Lesson Number Three: Obfuscate, Obfuscate, Obfuscate. Tell reporters that you are not at all in favor of cutting benefits, but that there is a tiny, little technical change, the "chained CPI," which will result in a more accurate COLA. Don't go into a lot of detail about how it would shave off of everyone's COLA about 0.3 percentage points a year. Just tell them that it has to do with "substitution effects across categories." If that doesn't put them to sleep, tell them there are a lot of economic advisors who say it is a great idea. Oh yes, do not mention the the 300 economists and other social insurance experts who recently wrote that there simply is not an "empirical basis for reducing the Social Security COLA." Or many others who say, that it is more likely that the current COLA adjustments, just 1.7 percent for 2013, understate the impact of inflation on because the health care expenditures of seniors and people with disabilities have been rising at a substantially greater rate than inflation.
Lesson Number 4: Explain that it could have been worse. Float even worse policy ideas like increasing the nation's health care costs by throwing those aged 65 and 66 off of Medicare. Draw as much attention as you can toward those numbskull ideas, hoping that Americans will be relieved that you didn't do worse.
Lesson Number 5: Avoid Political Accountability. Make sure that the vote occurs as close to Christmas and New Year's as possible, when the American people are most distracted. Make sure that the vote occurs as far away from the next election as possible. Have those who just lost an election get to vote for the cut, so vulnerable members are free to vote against it. Wrap it up in a "Grand Bargain," and then explain that you had no choice or the nation would tumble off a steep cliff. Do anything but take responsibility for cutting the earned benefits of your constituents.
A final, serious word: We know that you are in a bind.
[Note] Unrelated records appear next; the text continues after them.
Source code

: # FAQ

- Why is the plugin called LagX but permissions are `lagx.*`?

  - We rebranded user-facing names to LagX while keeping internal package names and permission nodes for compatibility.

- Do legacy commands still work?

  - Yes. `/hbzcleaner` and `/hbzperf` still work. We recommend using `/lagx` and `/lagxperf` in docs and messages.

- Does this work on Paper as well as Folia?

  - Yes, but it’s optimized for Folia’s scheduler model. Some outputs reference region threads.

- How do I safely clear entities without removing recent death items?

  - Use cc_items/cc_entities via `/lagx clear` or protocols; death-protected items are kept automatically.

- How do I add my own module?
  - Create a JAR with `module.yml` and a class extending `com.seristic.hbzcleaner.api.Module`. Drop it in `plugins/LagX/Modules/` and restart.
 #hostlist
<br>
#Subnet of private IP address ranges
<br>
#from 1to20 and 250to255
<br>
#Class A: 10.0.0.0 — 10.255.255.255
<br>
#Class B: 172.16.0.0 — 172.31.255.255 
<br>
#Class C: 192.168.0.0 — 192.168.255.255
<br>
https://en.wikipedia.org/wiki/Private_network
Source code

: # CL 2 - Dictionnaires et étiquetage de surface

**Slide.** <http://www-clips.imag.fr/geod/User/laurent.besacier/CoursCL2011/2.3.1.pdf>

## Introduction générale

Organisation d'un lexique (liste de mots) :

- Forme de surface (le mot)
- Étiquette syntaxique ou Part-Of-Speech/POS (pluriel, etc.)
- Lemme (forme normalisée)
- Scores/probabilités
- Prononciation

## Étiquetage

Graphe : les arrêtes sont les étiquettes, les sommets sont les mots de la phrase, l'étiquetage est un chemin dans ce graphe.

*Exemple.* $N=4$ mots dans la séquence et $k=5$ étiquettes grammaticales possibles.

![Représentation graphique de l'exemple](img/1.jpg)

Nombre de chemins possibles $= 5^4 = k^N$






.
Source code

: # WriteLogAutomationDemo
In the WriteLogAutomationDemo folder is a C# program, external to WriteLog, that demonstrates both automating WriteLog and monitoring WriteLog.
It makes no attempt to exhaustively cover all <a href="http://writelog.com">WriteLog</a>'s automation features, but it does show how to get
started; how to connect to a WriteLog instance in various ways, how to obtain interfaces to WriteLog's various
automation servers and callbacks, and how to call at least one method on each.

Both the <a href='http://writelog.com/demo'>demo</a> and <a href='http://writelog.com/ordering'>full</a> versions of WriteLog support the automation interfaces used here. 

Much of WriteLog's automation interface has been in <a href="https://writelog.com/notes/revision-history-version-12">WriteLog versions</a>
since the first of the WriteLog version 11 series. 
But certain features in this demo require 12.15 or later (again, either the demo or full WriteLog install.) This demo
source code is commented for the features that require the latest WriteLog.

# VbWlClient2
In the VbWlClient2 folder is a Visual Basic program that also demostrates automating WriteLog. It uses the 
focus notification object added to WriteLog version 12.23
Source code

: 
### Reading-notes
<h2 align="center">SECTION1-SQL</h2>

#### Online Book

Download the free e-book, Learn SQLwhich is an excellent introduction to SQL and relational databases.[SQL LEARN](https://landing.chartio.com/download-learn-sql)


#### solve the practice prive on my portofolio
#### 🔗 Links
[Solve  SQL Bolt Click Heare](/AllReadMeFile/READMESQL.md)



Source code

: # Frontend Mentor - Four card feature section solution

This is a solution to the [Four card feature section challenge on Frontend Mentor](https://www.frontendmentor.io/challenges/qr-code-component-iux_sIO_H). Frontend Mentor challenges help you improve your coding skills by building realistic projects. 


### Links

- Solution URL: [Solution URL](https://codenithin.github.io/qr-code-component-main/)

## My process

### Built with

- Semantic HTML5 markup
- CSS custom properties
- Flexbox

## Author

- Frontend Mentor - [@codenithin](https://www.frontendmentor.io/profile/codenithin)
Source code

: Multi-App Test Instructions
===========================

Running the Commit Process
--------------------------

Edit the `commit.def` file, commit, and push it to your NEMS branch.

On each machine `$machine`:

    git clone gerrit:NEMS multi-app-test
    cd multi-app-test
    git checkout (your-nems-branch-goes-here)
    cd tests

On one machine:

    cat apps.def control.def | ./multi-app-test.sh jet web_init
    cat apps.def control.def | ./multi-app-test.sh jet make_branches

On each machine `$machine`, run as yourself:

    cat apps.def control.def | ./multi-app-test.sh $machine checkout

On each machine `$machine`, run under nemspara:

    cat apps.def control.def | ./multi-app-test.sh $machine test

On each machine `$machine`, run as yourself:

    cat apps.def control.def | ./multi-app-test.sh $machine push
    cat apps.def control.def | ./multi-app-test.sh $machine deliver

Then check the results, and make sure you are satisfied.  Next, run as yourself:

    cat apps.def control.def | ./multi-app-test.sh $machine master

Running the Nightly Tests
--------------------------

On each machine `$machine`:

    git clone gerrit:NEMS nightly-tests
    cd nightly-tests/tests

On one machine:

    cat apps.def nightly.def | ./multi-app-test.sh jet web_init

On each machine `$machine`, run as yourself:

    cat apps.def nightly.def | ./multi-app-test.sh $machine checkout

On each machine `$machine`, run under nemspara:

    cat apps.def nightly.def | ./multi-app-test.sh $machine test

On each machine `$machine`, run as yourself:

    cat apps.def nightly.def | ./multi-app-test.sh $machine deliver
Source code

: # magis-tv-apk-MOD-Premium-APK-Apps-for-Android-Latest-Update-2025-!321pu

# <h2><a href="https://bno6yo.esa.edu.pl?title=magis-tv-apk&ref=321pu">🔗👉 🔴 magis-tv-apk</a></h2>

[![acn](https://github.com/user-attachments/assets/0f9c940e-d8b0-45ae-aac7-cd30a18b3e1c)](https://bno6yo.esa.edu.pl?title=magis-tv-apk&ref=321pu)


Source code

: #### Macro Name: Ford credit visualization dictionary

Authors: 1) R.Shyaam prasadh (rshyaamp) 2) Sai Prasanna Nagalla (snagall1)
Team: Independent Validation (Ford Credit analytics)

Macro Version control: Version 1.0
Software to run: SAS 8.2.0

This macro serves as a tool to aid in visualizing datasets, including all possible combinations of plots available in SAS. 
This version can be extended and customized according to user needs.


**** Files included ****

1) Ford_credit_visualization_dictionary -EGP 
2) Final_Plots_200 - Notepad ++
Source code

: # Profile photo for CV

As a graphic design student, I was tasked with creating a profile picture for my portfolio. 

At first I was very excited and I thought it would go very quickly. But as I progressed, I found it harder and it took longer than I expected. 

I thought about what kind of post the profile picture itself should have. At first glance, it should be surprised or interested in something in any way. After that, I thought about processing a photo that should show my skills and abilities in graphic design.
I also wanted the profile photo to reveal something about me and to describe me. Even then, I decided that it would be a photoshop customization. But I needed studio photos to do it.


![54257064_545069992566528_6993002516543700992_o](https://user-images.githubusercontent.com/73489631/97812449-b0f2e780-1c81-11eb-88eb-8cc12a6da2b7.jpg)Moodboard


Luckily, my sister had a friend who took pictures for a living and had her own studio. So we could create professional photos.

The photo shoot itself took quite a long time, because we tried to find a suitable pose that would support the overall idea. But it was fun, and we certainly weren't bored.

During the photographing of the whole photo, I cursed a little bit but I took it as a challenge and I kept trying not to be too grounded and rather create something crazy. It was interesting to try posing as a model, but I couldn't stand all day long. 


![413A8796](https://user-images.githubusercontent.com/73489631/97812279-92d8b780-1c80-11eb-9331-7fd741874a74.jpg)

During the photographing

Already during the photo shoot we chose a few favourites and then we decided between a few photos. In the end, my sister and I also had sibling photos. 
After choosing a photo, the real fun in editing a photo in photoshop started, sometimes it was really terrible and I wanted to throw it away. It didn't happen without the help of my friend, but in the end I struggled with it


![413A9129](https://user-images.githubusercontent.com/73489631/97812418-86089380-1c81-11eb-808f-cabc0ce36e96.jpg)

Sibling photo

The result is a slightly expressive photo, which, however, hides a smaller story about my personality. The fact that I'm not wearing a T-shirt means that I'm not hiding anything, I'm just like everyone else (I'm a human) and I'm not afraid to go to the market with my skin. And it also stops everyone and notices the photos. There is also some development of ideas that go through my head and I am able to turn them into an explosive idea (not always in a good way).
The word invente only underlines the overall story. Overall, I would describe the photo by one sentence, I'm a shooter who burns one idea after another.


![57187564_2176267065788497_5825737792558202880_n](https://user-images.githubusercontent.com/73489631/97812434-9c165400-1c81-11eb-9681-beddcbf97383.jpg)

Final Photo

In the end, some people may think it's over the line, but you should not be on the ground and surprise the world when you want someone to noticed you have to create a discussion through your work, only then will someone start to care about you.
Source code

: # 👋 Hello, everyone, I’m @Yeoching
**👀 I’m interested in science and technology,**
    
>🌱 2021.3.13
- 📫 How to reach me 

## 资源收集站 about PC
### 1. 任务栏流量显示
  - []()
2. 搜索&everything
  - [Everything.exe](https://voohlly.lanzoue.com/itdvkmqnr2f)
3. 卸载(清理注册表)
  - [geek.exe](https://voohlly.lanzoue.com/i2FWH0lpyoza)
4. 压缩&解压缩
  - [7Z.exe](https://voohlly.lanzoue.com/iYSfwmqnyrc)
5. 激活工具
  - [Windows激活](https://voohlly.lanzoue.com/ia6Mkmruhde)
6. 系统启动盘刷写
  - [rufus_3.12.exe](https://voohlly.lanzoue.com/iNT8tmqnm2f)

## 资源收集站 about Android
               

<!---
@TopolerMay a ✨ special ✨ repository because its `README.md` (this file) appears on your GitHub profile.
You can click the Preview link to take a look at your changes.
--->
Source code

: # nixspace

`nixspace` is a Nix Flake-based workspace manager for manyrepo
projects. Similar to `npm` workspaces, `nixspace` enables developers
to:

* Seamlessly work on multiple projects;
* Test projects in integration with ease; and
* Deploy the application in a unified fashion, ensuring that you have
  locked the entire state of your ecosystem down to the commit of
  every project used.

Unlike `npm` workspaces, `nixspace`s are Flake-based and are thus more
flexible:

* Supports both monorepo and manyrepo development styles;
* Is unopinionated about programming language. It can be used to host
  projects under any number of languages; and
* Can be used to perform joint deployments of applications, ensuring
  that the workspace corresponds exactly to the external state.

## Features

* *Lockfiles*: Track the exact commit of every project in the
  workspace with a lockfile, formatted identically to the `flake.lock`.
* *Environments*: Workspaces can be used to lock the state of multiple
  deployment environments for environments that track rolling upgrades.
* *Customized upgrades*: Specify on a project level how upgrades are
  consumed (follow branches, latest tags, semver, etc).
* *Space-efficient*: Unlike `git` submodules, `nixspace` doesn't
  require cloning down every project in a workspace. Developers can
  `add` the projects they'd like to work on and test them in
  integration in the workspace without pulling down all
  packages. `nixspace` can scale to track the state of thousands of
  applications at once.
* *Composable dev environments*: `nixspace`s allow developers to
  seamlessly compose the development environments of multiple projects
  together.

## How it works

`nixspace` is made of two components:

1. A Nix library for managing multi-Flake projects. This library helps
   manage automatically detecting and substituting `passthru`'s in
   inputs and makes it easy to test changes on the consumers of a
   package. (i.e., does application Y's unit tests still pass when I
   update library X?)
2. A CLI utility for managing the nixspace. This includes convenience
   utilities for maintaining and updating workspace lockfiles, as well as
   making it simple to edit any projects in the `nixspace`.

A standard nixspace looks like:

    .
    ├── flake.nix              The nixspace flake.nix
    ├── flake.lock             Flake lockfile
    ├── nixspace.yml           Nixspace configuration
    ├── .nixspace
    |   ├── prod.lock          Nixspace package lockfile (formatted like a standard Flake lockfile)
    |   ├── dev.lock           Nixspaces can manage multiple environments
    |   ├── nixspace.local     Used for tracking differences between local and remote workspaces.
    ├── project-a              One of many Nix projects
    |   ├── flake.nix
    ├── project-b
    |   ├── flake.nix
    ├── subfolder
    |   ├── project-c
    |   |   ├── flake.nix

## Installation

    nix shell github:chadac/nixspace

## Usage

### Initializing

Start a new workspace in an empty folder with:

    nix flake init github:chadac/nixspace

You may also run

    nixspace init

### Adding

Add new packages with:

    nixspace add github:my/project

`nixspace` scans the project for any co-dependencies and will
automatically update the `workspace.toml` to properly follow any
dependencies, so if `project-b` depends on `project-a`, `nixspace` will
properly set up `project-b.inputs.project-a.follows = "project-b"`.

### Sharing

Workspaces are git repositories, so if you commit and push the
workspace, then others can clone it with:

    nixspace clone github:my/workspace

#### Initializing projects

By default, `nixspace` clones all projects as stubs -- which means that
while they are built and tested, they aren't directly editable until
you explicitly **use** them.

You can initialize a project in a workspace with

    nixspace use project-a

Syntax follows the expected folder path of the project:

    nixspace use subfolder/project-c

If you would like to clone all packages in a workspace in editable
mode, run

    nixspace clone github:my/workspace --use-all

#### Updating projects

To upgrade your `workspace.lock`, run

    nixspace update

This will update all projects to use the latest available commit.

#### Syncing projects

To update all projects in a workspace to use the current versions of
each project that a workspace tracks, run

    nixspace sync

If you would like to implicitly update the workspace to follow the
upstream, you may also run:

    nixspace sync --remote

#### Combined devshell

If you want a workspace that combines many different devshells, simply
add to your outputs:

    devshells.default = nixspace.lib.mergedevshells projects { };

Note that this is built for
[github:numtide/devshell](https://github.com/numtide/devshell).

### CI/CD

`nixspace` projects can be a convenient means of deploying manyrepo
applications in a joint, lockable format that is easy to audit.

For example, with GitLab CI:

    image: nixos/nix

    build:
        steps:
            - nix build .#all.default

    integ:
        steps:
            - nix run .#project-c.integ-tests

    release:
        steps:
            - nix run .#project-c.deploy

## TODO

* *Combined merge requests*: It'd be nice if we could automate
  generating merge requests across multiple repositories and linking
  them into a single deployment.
We know that you want to hold onto power and continue to get contributions and favorable attention from the elite. We know that you understand what you are doing is harmful policy. Therefore, if you are determined to hurt your constituents, we seriously and respectfully urge you to make the proposal a bit less onerous, knowing, of course, that it is much too little. We urge you to exempt SSI, which provides benefits to the poorest of the poor. We urge you to increase Social Security benefits after 20 years, a proposal known colloquially as a "birthday bump." Use these modifications to sweeten the deal and cover up the bitterness of the policy. But do it with your eyes open. While exempting SSI is the right thing to do, it does not help the millions who are just getting by with the help of Social Security. While an increase in benefits after twenty years is the right thing to do, it does not help those who don't live into their eighties and nineties. Indeed, as the following graph shows, it only softens the blow slightly for those fortunate enough to live to ninety-five or beyond.
In short, the chained CPI is bad policy. If you insist on supporting it though, we urge you to put some lipstick on that pig. Then run away from the policy as fast as you can.
Source: Authors' calculations based on estimates of Social Security Office of the Actuary. Life expectancy data from Olshansky et al., "Differences In Life Expectancy Due to Race and Educational Differences are Widening, and Many May Not Catch Up," Health Affairs 31, no. 8: 1803-1813.
Note: The chained CPI cuts COLAs by 0.3 percentage points each year from the first year of eligibility onward (age 62 for retirees). The 20th-year bump-up would increase benefits by 1% of the benefit of a worker with average lifetime earnings, each year for 5 years, starting after 20 years of eligibility (age 82 for retirees).